▶ THE TASK
Using the data below, repeat all of it precisely.

▶ RECORDS SUPPLIED
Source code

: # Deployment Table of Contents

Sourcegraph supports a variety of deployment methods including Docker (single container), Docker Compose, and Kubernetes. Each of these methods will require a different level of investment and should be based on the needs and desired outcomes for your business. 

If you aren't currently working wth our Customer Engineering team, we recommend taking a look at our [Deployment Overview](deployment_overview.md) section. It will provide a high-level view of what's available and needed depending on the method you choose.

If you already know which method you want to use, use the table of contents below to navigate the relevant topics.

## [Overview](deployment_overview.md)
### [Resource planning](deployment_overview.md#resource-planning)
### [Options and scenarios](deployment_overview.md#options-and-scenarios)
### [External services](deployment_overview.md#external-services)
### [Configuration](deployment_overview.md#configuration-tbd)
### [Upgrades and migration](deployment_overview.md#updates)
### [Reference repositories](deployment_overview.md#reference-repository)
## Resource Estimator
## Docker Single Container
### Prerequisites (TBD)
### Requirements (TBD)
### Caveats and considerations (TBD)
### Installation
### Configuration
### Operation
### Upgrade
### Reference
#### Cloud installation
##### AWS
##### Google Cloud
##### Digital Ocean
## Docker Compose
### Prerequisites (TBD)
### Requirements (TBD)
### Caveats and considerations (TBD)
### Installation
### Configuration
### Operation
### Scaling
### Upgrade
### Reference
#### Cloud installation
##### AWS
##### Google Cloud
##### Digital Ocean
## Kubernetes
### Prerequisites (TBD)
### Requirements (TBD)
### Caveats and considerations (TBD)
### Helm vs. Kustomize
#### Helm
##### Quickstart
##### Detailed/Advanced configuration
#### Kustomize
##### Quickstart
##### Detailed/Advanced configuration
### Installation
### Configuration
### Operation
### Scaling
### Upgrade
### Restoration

▶ RESULT OF THE EXERCISE
Source code

: # Deployment Table of Contents

Sourcegraph supports a variety of deployment methods including Docker (single container), Docker Compose, and Kubernetes. Each of these methods will require a different level of investment and should be based on the needs and desired outcomes for your business. 

If you aren't currently working wth our Customer Engineering team, we recommend taking a look at our [Deployment Overview](deployment_overview.md) section. It will provide a high-level view of what's available and needed depending on the method you choose.

If you already know which method you want to use, use the table of contents below to navigate the relevant topics.

## [Overview](deployment_overview.md)
### [Resource planning](deployment_overview.md#resource-planning)
### [Options and scenarios](deployment_overview.md#options-and-scenarios)
### [External services](deployment_overview.md#external-services)
### [Configuration](deployment_overview.md#configuration-tbd)
### [Upgrades and migration](deployment_overview.md#updates)
### [Reference repositories](deployment_overview.md#reference-repository)
## Resource Estimator
## Docker Single Container
### Prerequisites (TBD)
### Requirements (TBD)
### Caveats and considerations (TBD)
### Installation
### Configuration
### Operation
### Upgrade
### Reference
#### Cloud installation
##### AWS
##### Google Cloud
##### Digital Ocean
## Docker Compose
### Prerequisites (TBD)
### Requirements (TBD)
### Caveats and considerations (TBD)
### Installation
### Configuration
### Operation
### Scaling
### Upgrade
### Reference
#### Cloud installation
##### AWS
##### Google Cloud
##### Digital Ocean
## Kubernetes
### Prerequisites (TBD)
### Requirements (TBD)
### Caveats and considerations (TBD)
### Helm vs. Kustomize
#### Helm
##### Quickstart
##### Detailed/Advanced configuration
#### Kustomize
##### Quickstart
##### Detailed/Advanced configuration
### Installation
### Configuration
### Operation
### Scaling
### Upgrade
### Restoration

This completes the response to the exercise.